Hello,
I am benchmarking the different ways to perform Hessian-vector products with the API torch.func
. I am a bit surprised by the results I get since the forward-over-reverse
fashion seems significantly longer than the reverse-over-reverse
way. Am I doing something wrong?
import torch
from torchvision.models import resnet18
from functorch.experimental import replace_all_batch_norm_modules_
from time import perf_counter
batch_size = 4
num_classes = 1000
model = replace_all_batch_norm_modules_(resnet18()).cuda()
batch = {
'images': torch.randn(batch_size, 3, 224, 224).cuda(),
'labels': torch.randint(0, num_classes, (batch_size,),).cuda()
}
def loss(params):
"""loss function used for training."""
logits = torch.func.functional_call(model, params,
(batch['images'], ))
res = torch.nn.functional.cross_entropy(logits, batch['labels'])
return res
def hvp_forward_over_reverse(x, v):
return torch.func.jvp(torch.func.grad(loss), (x, ), (v, ))[1]

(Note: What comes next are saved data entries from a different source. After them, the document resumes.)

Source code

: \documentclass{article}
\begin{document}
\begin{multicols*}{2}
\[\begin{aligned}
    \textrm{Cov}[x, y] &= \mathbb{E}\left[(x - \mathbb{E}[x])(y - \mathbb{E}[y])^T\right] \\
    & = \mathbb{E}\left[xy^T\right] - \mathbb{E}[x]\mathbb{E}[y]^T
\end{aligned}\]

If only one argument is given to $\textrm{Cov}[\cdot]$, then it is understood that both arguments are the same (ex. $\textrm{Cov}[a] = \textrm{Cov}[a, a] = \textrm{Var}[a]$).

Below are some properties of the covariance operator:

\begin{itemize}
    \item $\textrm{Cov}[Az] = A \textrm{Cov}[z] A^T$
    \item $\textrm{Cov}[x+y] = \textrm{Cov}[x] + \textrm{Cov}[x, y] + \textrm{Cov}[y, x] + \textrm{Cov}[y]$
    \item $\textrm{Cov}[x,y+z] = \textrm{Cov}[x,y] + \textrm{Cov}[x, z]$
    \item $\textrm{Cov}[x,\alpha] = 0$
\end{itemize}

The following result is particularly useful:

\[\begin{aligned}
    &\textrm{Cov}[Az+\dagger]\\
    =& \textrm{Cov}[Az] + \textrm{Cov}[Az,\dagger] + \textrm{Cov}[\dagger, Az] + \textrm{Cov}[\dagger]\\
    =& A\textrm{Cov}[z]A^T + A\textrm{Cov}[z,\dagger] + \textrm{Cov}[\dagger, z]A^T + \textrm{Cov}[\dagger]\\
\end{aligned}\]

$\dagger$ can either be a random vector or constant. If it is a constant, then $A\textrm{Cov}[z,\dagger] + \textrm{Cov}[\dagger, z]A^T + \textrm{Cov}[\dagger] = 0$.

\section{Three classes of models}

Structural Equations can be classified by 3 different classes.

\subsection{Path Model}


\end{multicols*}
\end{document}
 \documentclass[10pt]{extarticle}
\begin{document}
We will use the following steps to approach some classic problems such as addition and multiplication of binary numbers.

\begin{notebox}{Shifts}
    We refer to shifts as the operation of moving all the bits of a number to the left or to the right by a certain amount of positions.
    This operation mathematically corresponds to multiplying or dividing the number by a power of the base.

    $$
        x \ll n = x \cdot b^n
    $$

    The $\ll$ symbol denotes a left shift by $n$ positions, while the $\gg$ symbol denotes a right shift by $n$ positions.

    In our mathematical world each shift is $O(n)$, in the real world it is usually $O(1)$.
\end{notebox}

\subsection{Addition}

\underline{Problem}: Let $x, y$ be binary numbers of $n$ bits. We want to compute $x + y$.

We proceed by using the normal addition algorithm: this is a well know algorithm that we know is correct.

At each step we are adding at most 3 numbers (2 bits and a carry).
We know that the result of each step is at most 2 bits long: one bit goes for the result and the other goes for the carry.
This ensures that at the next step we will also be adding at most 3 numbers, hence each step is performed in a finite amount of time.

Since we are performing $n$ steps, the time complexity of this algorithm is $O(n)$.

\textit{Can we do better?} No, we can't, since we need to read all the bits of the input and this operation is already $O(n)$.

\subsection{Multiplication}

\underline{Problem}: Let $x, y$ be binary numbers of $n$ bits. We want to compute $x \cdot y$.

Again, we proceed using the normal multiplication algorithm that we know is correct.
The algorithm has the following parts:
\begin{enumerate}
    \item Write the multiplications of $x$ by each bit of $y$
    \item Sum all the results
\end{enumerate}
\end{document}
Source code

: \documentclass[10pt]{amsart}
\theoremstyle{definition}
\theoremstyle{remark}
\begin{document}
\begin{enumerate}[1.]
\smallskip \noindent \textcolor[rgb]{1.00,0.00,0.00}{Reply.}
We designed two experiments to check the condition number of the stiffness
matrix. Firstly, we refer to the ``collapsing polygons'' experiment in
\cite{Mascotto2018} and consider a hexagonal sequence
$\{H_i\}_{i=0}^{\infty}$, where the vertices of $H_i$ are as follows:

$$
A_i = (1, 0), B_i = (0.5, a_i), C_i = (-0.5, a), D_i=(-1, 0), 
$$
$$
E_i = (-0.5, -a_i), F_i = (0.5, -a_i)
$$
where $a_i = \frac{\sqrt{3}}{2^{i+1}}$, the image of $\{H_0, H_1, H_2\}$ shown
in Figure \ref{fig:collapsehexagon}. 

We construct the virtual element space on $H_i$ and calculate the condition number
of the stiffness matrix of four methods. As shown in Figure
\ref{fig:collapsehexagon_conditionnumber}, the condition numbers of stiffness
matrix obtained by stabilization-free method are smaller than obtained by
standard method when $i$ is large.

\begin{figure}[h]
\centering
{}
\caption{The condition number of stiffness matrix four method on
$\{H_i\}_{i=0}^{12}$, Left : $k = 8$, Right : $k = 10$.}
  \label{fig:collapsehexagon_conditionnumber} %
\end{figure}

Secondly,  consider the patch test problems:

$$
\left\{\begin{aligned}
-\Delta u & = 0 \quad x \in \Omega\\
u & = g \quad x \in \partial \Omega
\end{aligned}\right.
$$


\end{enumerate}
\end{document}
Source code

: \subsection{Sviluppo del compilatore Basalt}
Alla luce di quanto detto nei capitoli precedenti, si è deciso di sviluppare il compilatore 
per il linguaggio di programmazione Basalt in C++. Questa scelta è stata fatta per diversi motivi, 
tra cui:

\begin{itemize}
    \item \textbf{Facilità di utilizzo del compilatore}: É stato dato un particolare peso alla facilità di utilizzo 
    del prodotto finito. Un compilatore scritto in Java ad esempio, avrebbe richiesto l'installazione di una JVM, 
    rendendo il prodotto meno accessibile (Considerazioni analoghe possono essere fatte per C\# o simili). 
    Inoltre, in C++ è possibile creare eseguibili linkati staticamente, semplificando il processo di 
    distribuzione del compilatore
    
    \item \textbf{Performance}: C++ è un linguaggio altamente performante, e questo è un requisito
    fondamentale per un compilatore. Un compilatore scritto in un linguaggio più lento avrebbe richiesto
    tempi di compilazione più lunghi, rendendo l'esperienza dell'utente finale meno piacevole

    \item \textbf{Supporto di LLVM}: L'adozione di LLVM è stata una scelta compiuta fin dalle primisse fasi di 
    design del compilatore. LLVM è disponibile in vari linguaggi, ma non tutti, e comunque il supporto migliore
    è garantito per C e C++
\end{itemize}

def hvp_reverse_over_forward(x, v):
def jvp_fun(x, v):
return torch.func.jvp(loss, (x, ), (v, ))[1]
return torch.func.grad(jvp_fun)(x, v)
def hvp_reverse_over_reverse(x, v):
grad_fun = torch.func.grad(loss)
return torch.func.grad(lambda y: sum(
torch.dot(a.ravel(), b.ravel())
for a, b in zip(grad_fun(y).values(), v.values()))
)(x)
if __name__ == "__main__":
params = dict(model.named_parameters())
v = torch.func.grad(loss)(params)
print("Forward-over-reverse")
start = perf_counter()
hvp_forward_over_reverse(params, v)
print(perf_counter() - start)
print("Reverse-over-forward")
start = perf_counter()
hvp_reverse_over_forward(params, v)
print(perf_counter() - start)
print("Reverse-over-reverse")
start = perf_counter()
hvp_reverse_over_reverse(params, v)
print(perf_counter() - start)
Output:
Forward-over-reverse
0.27017239201813936
Reverse-over-forward
0.043903919868171215
Reverse-over-reverse
0.09637519344687462
Best,